Editorial: Belly up to the bar

In an area that implodes and re-creates its history, it's good to know that someone thinks it is important to preserve a saloon with a bartop that film giant Clark Gable once burned with a cigarette.

The new owner of the 93-year-old Pioneer Saloon in Goodsprings, Las Vegas businessman Noel Sheckells, isn't going to remove the potbellied stove or the 19th-century cherry-wood bar at which Gable, in 1942, awaited news of his wife, Carole Lombard, after the actress' plane crashed into nearby Mount Potosi.

A story in Sunday's Las Vegas Sun notes that the Pioneer Saloon, one of the nation's oldest hand-stamped tin structures, has been a popular watering hole since its opening after the turn of the 20th century. It now attracts bikers, sightseers and international tourists to drink alongside residents of the tiny community of 275 situated 35 miles southwest of Las Vegas.

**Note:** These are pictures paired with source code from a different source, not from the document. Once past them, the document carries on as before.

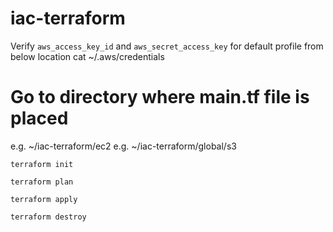# iac-terraform

Verify `aws_access_key_id` and `aws_secret_access_key` for default profile from below location 
cat ~/.aws/credentials

# Go to directory where main.tf file is placed 
e.g. ~/iac-terraform/ec2 
e.g. ~/iac-terraform/global/s3

`terraform init`

`terraform plan`

`terraform apply`

`terraform destroy`
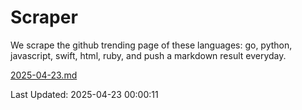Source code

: # Scraper

We scrape the github trending page of these languages: go, python, javascript, swift, html, ruby, and push a markdown result everyday.

[2025-04-23.md](https://github.com/henson/Scraper/blob/master/2025-04-23.md)

Last Updated: 2025-04-23 00:00:11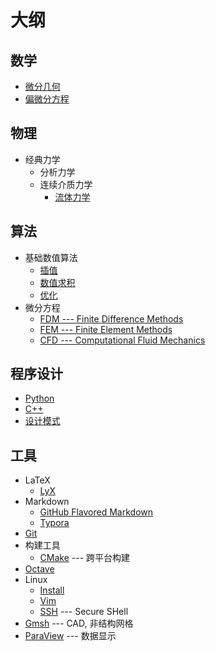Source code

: # 大纲

## 数学
- [微分几何](./mathematics/differential_geometry.lyx)
- [偏微分方程](./mathematics/PDE.lyx)

## 物理
- 经典力学
  - 分析力学
  - 连续介质力学
    - [流体力学](./physics/fluid.lyx)

## 算法
- 基础数值算法
  - [插值](./algorithms/interpolation.lyx) 
  - [数值求积](./algorithms/quadrature.lyx) 
  - [优化](./algorithms/optimization.lyx) 
- 微分方程
  - [FDM --- Finite Difference Methods](./algorithms/finite_difference.lyx)
  - [FEM --- Finite Element Methods](./algorithms/finite_element.lyx)
  - [CFD --- Computational Fluid Mechanics](./algorithms/CFD.lyx)

## 程序设计
- [Python](./programming/Python.md)
- [C++](./programming/C++/C++.md)
- [设计模式](./programming/DesignPatterns.md)

## 工具
- LaTeX
  - [LyX](./tools/LyX.md)
- Markdown
  - [GitHub Flavored Markdown](https://github.github.com/gfm/)
  - [Typora](./tools/markdown/typora.md) 
- [Git](./tools/Git.md) 
- 构建工具
  - [CMake](../../tools/build.md#CMake) --- 跨平台构建
- [Octave](./tools/Octave.md)
- Linux
  - [Install](./tools/linux/install.md) 
  - [Vim](./tools/linux/vim.md)
  - [SSH](./tools/linux/ssh.md) --- Secure SHell
- [Gmsh](./tools/Gmsh.md) --- CAD, 非结构网格
- [ParaView](./tools/ParaView.md) --- 数据显示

Sheckells paid $1 million for the Pioneer, purchasing it from the Hedrick family, which had owned it for more than 40 years. Sheckells told Sun reporter Ed Koch that the only cosmetic changes he plans to make are to add a few period-appropriate bar stools, an antique pool table and some better insulation. Then Sheckells plans to start the process of getting the Pioneer listed on the state and national historic registers.

In a region know for its neon and newness, the Pioneer Saloon is an authentic remnant of an Old West that lives on mostly in history books and the memories of a few old-timers. It is a fine thing that people are willing to preserve this bar and the legends of the era that go with it.